DECISÃO Cuida-se de Agravo apresentado por JOSIBETO DE JESUS SOUZA à decisão que não admitiu seu Recur… — AREsp AREsp 3205749
Análise documental baseada na ementa oficial do Superior Tribunal de Justiça, organizada para consulta e compreensão do precedente.
Comentário editorial
Nesta leitura jurisprudencial, a decisão é situada por classe, competência e órgão julgador. O registro corresponde a AREsp, apreciado por Decisão terminativa ou acórdão publicado no Diário da Justiça, sob relatoria de HERMAN BENJAMIN. Esses elementos ajudam a avaliar o alcance processual do pronunciamento.

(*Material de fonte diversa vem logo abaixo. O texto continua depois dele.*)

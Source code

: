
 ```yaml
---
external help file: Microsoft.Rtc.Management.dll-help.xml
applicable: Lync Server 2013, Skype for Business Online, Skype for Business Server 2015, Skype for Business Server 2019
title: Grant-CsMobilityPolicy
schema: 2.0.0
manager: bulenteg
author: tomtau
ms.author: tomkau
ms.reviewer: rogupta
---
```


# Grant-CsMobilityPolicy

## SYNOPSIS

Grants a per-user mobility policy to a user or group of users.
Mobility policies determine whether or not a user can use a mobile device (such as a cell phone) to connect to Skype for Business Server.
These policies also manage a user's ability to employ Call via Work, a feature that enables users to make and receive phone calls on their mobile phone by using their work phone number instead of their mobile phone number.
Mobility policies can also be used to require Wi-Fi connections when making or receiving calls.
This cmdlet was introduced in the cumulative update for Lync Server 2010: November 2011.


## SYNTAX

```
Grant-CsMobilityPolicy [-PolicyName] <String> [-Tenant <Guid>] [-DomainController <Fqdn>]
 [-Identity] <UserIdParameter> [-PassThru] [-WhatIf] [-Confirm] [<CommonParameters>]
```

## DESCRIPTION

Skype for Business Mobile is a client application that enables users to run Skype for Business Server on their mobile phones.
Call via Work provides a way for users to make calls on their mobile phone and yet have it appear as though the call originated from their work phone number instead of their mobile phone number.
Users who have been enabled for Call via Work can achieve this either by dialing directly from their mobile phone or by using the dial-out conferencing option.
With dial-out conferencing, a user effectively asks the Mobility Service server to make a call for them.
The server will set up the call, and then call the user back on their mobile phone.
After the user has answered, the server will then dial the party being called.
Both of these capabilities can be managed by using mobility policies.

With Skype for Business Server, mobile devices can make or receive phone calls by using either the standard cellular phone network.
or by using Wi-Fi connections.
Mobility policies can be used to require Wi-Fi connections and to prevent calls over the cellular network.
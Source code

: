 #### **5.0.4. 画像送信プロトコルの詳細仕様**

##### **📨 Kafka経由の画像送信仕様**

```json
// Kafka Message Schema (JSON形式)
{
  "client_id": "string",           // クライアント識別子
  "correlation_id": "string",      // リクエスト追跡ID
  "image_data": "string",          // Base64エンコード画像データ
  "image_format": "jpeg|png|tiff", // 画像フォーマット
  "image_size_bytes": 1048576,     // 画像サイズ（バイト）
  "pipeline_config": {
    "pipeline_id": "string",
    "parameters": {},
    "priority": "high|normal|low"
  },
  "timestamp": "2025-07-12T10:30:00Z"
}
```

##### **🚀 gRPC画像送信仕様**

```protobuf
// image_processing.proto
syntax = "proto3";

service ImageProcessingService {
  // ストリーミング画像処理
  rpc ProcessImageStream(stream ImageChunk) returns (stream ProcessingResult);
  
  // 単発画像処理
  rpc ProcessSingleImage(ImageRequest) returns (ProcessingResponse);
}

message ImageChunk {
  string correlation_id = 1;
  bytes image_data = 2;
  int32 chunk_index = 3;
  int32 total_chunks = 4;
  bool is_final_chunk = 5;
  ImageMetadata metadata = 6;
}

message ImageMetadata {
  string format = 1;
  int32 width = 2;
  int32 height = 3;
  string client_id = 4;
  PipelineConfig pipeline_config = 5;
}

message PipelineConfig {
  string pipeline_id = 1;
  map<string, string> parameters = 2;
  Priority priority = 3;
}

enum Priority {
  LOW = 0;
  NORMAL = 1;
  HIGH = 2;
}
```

O precedente deve ser confrontado com a moldura fática, a questão jurídica decidida, eventuais requisitos de admissibilidade e a legislação mencionada. Os destaques abaixo funcionam como mapa de leitura da ementa, não como substituto do inteiro teor ou de pesquisa sobre decisões posteriores.
Pontos centrais da ementa
- DECISÃO Cuida-se de Agravo apresentado por JOSIBETO DE JESUS SOUZA à decisão que não admitiu seu Recurso Especial.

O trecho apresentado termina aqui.